We'd use direct print nylon ink from International Coatings with the catalyst and a finer mesh screen like 125.


----------



## Bill Hood (Apr 11, 2007)

The trick is to print on the surface of the garment and not deep into the mesh. Use good tension on an open mesh with a light touch!


----------



## Fluid (Jun 20, 2005)

your palettes will get ink due tot he mesh jerseys. We stock 11X17 paper. Spray tack to palette and print the design as normal. remove the paper and replace wit a new sheet for each garment.

This all depends on the size of the mesh as the smaller mesh doesnt seem to be that big of an issue


----------



## Bill Hood (Apr 11, 2007)

Fluid said:


> your palettes will get ink due tot he mesh jerseys. We stock 11X17 paper. Spray tack to palette and print the design as normal. remove the paper and replace wit a new sheet for each garment.
> 
> This all depends on the size of the mesh as the smaller mesh doesnt seem to be that big of an issue


My point was and still is that you will not get ink on your platens if you print on the surface of the shirt. The ink will only transfer to the top surface of the shirt, i.e. not the openings. You will need screens with the correct amount of tension and the correct off content. Again, if you have the right tools and use them properly, there is no need for bandaids and fixes. Why go to expense of buying paper, spray tacking it to the platens, and then removing the paper with the platens, using a new sheet for each garment.

This may be fine for someone with more money and time to waste but won't fly in the real world of production and making money, which I believe is the whole point of being in this business.


----------



## neato (Mar 21, 2006)

Bill Hood said:


> My point was and still is that you will not get ink on your platens if you print on the surface of the shirt. The ink will only transfer to the top surface of the shirt, i.e. not the openings. You will need screens with the correct amount of tension and the correct off content. Again, if you have the right tools and use them properly, there is no need for bandaids and fixes. Why go to expense of buying paper, spray tacking it to the platens, and then removing the paper with the platens, using a new sheet for each garment.
> 
> This may be fine for someone with more money and time to waste but won't fly in the real world of production and making money, which I believe is the whole point of being in this business.

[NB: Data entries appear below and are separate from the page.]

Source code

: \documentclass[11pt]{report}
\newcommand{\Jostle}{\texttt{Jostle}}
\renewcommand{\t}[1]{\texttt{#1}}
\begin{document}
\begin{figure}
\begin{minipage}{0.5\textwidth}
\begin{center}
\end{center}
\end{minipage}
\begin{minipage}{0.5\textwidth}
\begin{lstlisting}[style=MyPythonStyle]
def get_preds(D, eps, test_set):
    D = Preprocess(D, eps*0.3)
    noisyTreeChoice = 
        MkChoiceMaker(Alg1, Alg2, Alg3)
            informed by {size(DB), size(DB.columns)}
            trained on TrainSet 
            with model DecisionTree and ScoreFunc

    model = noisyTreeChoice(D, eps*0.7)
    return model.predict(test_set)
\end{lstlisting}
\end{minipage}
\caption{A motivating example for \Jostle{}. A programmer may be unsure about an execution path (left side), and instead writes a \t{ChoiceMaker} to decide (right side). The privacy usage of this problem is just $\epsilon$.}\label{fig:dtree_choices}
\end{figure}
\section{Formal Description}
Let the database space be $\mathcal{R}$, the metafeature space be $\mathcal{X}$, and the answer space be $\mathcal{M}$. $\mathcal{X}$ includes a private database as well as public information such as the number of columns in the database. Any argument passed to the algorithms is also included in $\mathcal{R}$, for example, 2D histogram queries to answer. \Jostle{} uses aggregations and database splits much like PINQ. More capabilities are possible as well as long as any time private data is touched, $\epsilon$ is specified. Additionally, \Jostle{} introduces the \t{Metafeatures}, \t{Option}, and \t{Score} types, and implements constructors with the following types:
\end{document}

Real world conditions also say that sometimes printing on the surface with white ink isn't going to happen, especially the first time experimenting with ink/mesh. 

Fluid is right about the paper. I do that as well. It works fine for mesh with larger holes. And again, if the holes are small enough, it's not even an issue. It will take some experimenting.

Jerseys are much easier to print on than you might initially think. I've always been happy with the way they turn out.


----------



## Fluid (Jun 20, 2005)

Bill I have had my own shop for 10 years and I produce quite a bit of prints daily. Obviously printing on the garment is the best option, heck thats what we're supposed to do. unfortunately most do not print correctly. I can go in almost any manual and automatic shop and will see imprints on the platens from the printers printing way too hard. I gave a real world tip that works, is only adding may 15 sec per shirt if that.
You have to crawl before you can walk. Its easy to say do it this way as its the correct way. I serious doubt you did everything by the book, to a T and perfectly starting out or trying a new process

"if you have the right tools". This is a huge statement a most do not have the right tools. They are using home made equipment, old press, warped wooden screens. many variable will come into play. My method fits the bill perfectly and will not effect profits on numbers per hour.


----------



## pioneer (Mar 7, 2007)

Thanks everyone. Richard i will try your way. I'm new to all this. What is the best paper to use? and do you run the paper in the drier or take it off before you cure it?

thanks Rob


----------



## KEB (Jun 29, 2006)

Another alternative would be to use a cad material that is designed for use on nylon mesh, and cut the logos using a cutter and then heat apply them to the jersey. Or, find a custom transfer company that will print transfers for you that can go on nylon mesh. It might seem like it will cost more, but in the long run, think of all the time you'll be saving.


----------



## pioneer (Mar 7, 2007)

thanks I have to print 150 jerseys. I have a heat press I think screen printing is the way to go for this run 

Thanks again 
Rob


----------



## Fluid (Jun 20, 2005)

We use regular cheap copy paper. lightly mist the palette with spray tack to hold the paper in place, mist tack agan for the jersey to stay in palace and print like you normally do. As Bill mentioned its best to lay the ink n the shirt and not pound into the garment/jersey holes. The paper will help to keep the production speed up, yet you will want to learn to control the variables so you will not have to use paper in the future. After a lot of this type of printing you'll get the hang of it


----------



## teezecrost (May 9, 2007)

Bill Hood said:


> My point was and still is that you will not get ink on your platens if you print on the surface of the shirt. The ink will only transfer to the top surface of the shirt, i.e. not the openings. You will need screens with the correct amount of tension and the correct off content.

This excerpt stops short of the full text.